The thickness of the substrate 1 on the front face side is about 2 to 3 mm, the thickness of the dielectric layer 11 is set to several μm when it is a film formed by the CVC method, and is also set to several tens of μm when it is a film formed by the printing method, and the thickness of the protective film 12 is about 1 μm. The substrate on which a group of electrodes, the dielectric layer and the protective layer are formed is referred to as a panel assembly on the front face side, or sometimes referred to simply as a substrate on the front face side.
The substrate 2 on the back face side is the same as that of a typical known surface discharge type PDP. Address electrodes 13 are formed on the substrate 2 on the back face side in parallel with each other, and these are covered with a dielectric layer 14. A barrier rib 15 extending in the column direction is formed between the address electrodes 13 and 13, and phosphor layers 16, 17 and 18 of R (red), G (green) and B (blue) colors are successively formed on the side face of the barrier rib 15 and the dielectric layer 14.
The thickness of the substrate 2 on the back face side is about 2 to 3 mm, the thickness of the dielectric layer 14 is set to several tens of μm, and the height of the barrier rib 15 is in a range of 100 to 200 μm. The substrate on which a group of electrodes, the dielectric layer, the barrier rib and the phosphor layer are formed is referred to as a panel assembly on the back face side, or sometimes referred to simply as a substrate on the back face side.
The barrier ribs 19, placed in a direction orthogonal to the barrier ribs 15, that is, in the row direction, are formed on the substrate 2 on the back face side regularly with fixed intervals, and a closed discharging space (cell opening section), formed by the barrier ribs 15 in the column direction (hereinafter, referred to as the first barrier rib) and the barrier ribs 19 in the row direction (hereinafter, referred to as the second barrier rib), forms a unit light-emitting area. This structure is a so-called “box cell structure”.
The second barrier rib 19 and the bus electrode 10 of the substrate 1 on the front face side are placed at positions to be superposed on each other in the plan view. This structure is a so-called “common-bus electrode structure”. Therefore, the pitch of the bus electrode 10 of the substrate 1 on the front face side and the pitch of the second barrier rib 19 on the substrate 2 on the back face side are set to the same value.
FIG. 2 is an explanatory view that shows the state of the PDP in the plan view, and FIG. 3 is an enlarged view of FIG. 2.

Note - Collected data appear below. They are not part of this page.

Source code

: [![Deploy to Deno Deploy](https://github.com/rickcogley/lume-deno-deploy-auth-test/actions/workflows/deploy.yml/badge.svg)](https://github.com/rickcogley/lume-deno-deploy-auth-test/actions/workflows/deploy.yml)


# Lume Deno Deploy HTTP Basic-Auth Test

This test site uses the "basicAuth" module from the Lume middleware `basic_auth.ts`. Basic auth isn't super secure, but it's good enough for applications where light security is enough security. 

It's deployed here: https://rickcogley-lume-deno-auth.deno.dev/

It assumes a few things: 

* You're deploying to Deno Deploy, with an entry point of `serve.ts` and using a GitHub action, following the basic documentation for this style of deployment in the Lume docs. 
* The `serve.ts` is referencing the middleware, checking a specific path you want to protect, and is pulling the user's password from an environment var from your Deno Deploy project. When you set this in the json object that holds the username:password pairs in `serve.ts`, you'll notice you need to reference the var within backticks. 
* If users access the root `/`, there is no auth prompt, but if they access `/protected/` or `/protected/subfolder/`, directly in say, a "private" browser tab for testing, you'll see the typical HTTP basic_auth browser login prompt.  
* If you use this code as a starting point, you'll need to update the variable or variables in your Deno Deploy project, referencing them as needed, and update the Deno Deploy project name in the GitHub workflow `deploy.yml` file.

As described above, the display electrodes X and Y are constituted by the transparent electrodes 9 and the bus electrode 10. The transparent electrode 9, which is designed to a ladder shape, is constituted of a base portion 9 a placed along the second barrier rib 19, a ladder portion 9 b that is placed with a constant distance from the base portion 9 a in parallel therewith and a neck portion 9 c that connects the base portion 9 a to the ladder portion 9 b. The ladder portion 9 b is also referred to as a surface discharge electrode.
With respect to the ladder portion 9 b, cut-out sections are formed between the R cell and G cell as well as between the B cell and R cell on the surface discharge gap H side, and a cut-out section is formed between the G cell and B cell on the side opposite to the surface discharge gap H side.
The bus electrode 10 is formed on the base portion 9 a of the transparent electrode.
The discharge voltage and light-emitting characteristics vary greatly depending on the positional relationship between the electrode and the barrier rib.
With respect to specific dimensions, the difference between the width e of the second barrier rib 19 and the width h of the bus electrode 10 is indicated by e−h≦20 μm, and the distance d between the second barrier rib 19 and the ladder portion 9 b of the transparent electrode is indicated by 30 μm≦d≦80 μm. These limitations are defined by taking into consideration the positioning precision in the current production, and the present invention is also based upon these limitations.
Moreover, although not particularly limited, the other dimensions are set as follows. The surface discharge gap length a is 100 μm, the width b of the ladder portion 9 b of the transparent electrode is 210 μm, the width c of the neck portion 9 c is 50 μm, the width f of the first barrier rib 15 is 60 μm, the width g of the base portion 9 a of the transparent electrode is h+20 μm, the distance i of the second barrier ribs is 640 μm, the distance j of the first barrier ribs is 240 μm, and the width k of the electrode connecting portion is 50 μm. These values vary depending on the panel size, the number of pixels or the target values of characteristics.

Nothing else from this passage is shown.